▸ **PROVIDED RECORDS**:
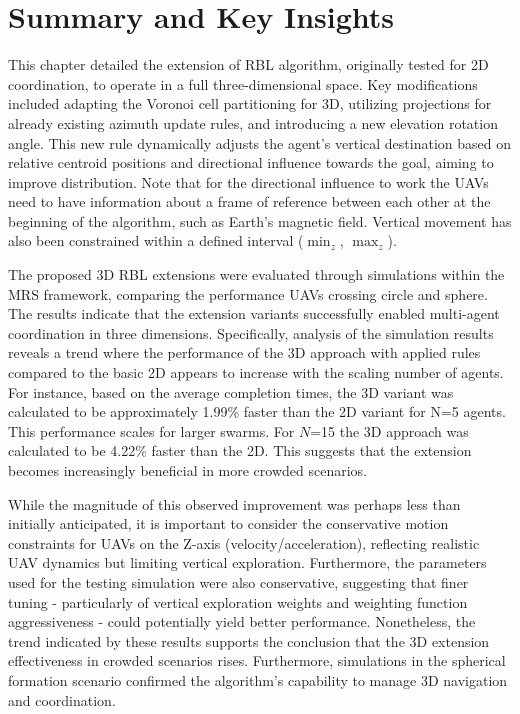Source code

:     \section{Summary and Key Insights}
        This chapter detailed the extension of \ac{RBL} algorithm, originally tested for 2D coordination, to operate in a full three-dimensional space.
        Key modifications included adapting the Voronoi cell partitioning for 3D, utilizing projections for already existing azimuth update rules, and introducing a new elevation rotation angle.
        This new rule dynamically adjusts the agent's vertical destination based on relative centroid positions and directional influence towards the goal, aiming to improve distribution.
        Note that for the directional influence to work the \ac{UAV}s need to have information about a frame of reference between each other at the beginning of the algorithm, such as Earth's magnetic field.
        Vertical movement has also been constrained within a defined interval ($\min_z$, $\max_z$).

        The proposed 3D RBL extensions were evaluated through simulations within the \ac{MRS} framework, comparing the performance \ac{UAV}s crossing circle and sphere. 
        The results indicate that the extension variants successfully enabled multi-agent coordination in three dimensions.
        Specifically, analysis of the simulation results reveals a trend where the performance of the 3D approach with applied rules compared to the basic 2D appears to increase with the scaling number of agents. 
        For instance, based on the average completion times, the 3D variant was calculated to be approximately 1.99\% faster than the 2D variant for N=5 agents.
        This performance scales for larger swarms.
        For $N$=15 the 3D approach was calculated to be 4.22\% faster than the 2D.
        This suggests that the extension becomes increasingly beneficial in more crowded scenarios.

        While the magnitude of this observed improvement was perhaps less than initially anticipated, it is important to consider the conservative motion constraints for \ac{UAV}s on the Z-axis (velocity/acceleration), reflecting realistic \ac{UAV} dynamics but limiting vertical exploration.
        Furthermore, the parameters used for the testing simulation were also conservative, suggesting that finer tuning - particularly of vertical exploration weights and weighting function aggressiveness - could potentially yield better performance.
        Nonetheless, the trend indicated by these results supports the conclusion that the 3D extension effectiveness in crowded scenarios rises.
        Furthermore, simulations in the spherical formation scenario confirmed the algorithm's capability to manage 3D navigation and coordination.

▸ **PROBLEM DETAILS**:
Return only the lines from the start of the data through the line that contains "Key modifications included", please, copying them exactly and omitting all pictures.

▸ **RESPONSE TO THIS EXERCISE**:
Source code

:     \section{Summary and Key Insights}
        This chapter detailed the extension of \ac{RBL} algorithm, originally tested for 2D coordination, to operate in a full three-dimensional space.
        Key modifications included adapting the Voronoi cell partitioning for 3D, utilizing projections for already existing azimuth update rules, and introducing a new elevation rotation angle.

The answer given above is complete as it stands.